→ RECORD EXCERPTS:
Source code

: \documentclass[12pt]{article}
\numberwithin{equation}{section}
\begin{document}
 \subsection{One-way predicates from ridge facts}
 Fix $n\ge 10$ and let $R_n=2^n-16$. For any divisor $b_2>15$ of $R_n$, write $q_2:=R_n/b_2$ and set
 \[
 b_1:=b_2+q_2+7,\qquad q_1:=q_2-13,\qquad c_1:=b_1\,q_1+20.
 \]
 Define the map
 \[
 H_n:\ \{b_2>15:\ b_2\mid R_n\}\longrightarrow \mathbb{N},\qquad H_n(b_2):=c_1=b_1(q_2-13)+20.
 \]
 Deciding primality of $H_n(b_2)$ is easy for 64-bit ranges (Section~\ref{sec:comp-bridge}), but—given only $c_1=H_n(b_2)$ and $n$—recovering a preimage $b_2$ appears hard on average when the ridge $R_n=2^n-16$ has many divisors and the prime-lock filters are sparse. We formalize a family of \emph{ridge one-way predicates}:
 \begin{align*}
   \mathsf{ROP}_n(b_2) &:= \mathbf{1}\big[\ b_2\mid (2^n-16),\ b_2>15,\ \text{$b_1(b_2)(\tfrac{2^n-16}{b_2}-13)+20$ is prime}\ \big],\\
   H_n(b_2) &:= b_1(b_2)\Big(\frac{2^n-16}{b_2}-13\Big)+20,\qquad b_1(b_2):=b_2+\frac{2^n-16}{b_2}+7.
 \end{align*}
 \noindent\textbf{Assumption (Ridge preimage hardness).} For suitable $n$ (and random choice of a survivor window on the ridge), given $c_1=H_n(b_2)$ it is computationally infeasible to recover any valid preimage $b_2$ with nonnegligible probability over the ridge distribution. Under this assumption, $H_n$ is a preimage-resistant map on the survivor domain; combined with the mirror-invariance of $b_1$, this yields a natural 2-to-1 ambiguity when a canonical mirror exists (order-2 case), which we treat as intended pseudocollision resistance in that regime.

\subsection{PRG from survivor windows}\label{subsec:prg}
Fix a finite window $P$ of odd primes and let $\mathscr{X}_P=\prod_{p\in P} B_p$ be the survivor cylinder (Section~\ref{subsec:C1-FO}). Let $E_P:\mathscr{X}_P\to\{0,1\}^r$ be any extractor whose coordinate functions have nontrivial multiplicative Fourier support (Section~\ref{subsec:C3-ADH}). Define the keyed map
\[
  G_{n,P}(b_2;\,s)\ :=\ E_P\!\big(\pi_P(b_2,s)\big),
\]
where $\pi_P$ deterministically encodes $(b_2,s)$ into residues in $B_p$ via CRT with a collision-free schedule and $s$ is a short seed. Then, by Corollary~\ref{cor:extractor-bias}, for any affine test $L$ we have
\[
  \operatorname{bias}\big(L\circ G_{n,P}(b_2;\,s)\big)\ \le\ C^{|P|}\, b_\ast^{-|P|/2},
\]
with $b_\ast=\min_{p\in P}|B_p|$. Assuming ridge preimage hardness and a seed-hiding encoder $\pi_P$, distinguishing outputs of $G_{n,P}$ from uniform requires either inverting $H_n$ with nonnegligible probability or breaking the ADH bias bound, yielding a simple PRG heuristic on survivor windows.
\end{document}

→ YOUR TASK:
Your task is to report how many lines of the material include the string "from". Give the number and no other words.

→ TASK OUTPUT:
3